Word for word, repeat the data that follows. Do not include the pictures.

§ **Records provided**:
[Start of Attachment]

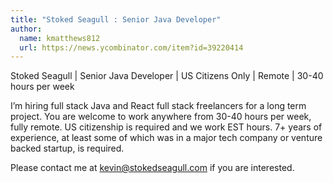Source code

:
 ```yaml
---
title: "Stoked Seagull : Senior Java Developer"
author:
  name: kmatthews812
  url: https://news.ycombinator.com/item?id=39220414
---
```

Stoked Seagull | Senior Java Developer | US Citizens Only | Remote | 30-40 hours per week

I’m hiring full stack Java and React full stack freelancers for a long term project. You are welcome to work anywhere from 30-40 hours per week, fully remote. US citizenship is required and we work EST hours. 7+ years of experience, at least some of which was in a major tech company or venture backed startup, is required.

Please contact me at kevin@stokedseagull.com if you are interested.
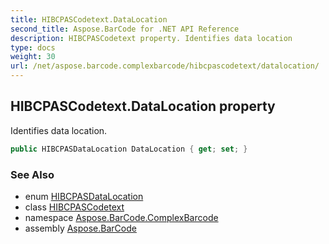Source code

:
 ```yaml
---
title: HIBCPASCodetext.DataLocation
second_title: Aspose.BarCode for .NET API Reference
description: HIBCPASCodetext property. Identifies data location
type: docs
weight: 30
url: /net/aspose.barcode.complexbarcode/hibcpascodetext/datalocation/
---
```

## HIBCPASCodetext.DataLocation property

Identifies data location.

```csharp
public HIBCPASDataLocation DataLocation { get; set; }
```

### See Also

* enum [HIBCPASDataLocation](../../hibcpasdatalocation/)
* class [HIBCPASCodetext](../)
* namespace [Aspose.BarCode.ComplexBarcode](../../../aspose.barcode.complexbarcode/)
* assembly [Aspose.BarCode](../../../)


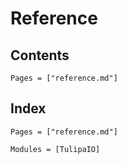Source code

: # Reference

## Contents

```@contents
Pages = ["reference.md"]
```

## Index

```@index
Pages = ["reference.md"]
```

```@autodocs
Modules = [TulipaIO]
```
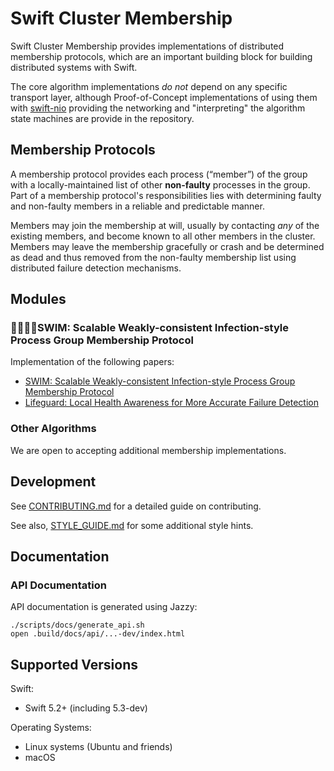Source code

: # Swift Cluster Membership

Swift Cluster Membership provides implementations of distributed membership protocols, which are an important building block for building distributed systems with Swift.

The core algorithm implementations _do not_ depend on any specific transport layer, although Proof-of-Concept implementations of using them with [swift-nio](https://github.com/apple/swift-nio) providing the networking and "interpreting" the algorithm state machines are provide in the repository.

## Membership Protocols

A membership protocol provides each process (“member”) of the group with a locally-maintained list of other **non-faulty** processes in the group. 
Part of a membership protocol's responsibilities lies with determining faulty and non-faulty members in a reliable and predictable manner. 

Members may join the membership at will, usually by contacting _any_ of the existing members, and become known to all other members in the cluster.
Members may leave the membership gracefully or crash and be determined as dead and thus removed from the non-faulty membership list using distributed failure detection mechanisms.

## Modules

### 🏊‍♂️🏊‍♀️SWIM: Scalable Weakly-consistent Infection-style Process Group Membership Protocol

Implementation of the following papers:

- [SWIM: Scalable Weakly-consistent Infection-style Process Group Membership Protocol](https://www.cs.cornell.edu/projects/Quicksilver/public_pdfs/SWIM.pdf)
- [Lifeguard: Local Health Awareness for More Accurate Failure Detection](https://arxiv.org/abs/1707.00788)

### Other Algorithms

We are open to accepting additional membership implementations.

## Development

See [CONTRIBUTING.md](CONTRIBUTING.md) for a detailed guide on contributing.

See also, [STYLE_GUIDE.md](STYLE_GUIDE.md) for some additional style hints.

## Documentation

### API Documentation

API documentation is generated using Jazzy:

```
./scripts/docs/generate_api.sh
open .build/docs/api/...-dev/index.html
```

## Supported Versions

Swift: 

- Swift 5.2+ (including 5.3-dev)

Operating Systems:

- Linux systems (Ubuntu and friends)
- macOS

[End of Attachment]

§ **Result for this exercise**:
Source code

:
 ```yaml
---
title: "Stoked Seagull : Senior Java Developer"
author:
  name: kmatthews812
  url: https://news.ycombinator.com/item?id=39220414
---
```

Stoked Seagull | Senior Java Developer | US Citizens Only | Remote | 30-40 hours per week

I’m hiring full stack Java and React full stack freelancers for a long term project. You are welcome to work anywhere from 30-40 hours per week, fully remote. US citizenship is required and we work EST hours. 7+ years of experience, at least some of which was in a major tech company or venture backed startup, is required.

Please contact me at kevin@stokedseagull.com if you are interested.
Source code

:
 ```yaml
---
title: HIBCPASCodetext.DataLocation
second_title: Aspose.BarCode for .NET API Reference
description: HIBCPASCodetext property. Identifies data location
type: docs
weight: 30
url: /net/aspose.barcode.complexbarcode/hibcpascodetext/datalocation/
---
```

## HIBCPASCodetext.DataLocation property

Identifies data location.

```csharp
public HIBCPASDataLocation DataLocation { get; set; }
```

### See Also

* enum [HIBCPASDataLocation](../../hibcpasdatalocation/)
* class [HIBCPASCodetext](../)
* namespace [Aspose.BarCode.ComplexBarcode](../../../aspose.barcode.complexbarcode/)
* assembly [Aspose.BarCode](../../../)


Source code

: # Reference

## Contents

```@contents
Pages = ["reference.md"]
```

## Index

```@index
Pages = ["reference.md"]
```

```@autodocs
Modules = [TulipaIO]
```
Source code

: # Swift Cluster Membership

Swift Cluster Membership provides implementations of distributed membership protocols, which are an important building block for building distributed systems with Swift.

The core algorithm implementations _do not_ depend on any specific transport layer, although Proof-of-Concept implementations of using them with [swift-nio](https://github.com/apple/swift-nio) providing the networking and "interpreting" the algorithm state machines are provide in the repository.

## Membership Protocols

A membership protocol provides each process (“member”) of the group with a locally-maintained list of other **non-faulty** processes in the group. 
Part of a membership protocol's responsibilities lies with determining faulty and non-faulty members in a reliable and predictable manner. 

Members may join the membership at will, usually by contacting _any_ of the existing members, and become known to all other members in the cluster.
Members may leave the membership gracefully or crash and be determined as dead and thus removed from the non-faulty membership list using distributed failure detection mechanisms.

## Modules

### 🏊‍♂️🏊‍♀️SWIM: Scalable Weakly-consistent Infection-style Process Group Membership Protocol

Implementation of the following papers:

- [SWIM: Scalable Weakly-consistent Infection-style Process Group Membership Protocol](https://www.cs.cornell.edu/projects/Quicksilver/public_pdfs/SWIM.pdf)
- [Lifeguard: Local Health Awareness for More Accurate Failure Detection](https://arxiv.org/abs/1707.00788)

### Other Algorithms

We are open to accepting additional membership implementations.

## Development

See [CONTRIBUTING.md](CONTRIBUTING.md) for a detailed guide on contributing.

See also, [STYLE_GUIDE.md](STYLE_GUIDE.md) for some additional style hints.

## Documentation

### API Documentation

API documentation is generated using Jazzy:

```
./scripts/docs/generate_api.sh
open .build/docs/api/...-dev/index.html
```

## Supported Versions

Swift: 

- Swift 5.2+ (including 5.3-dev)

Operating Systems:

- Linux systems (Ubuntu and friends)
- macOS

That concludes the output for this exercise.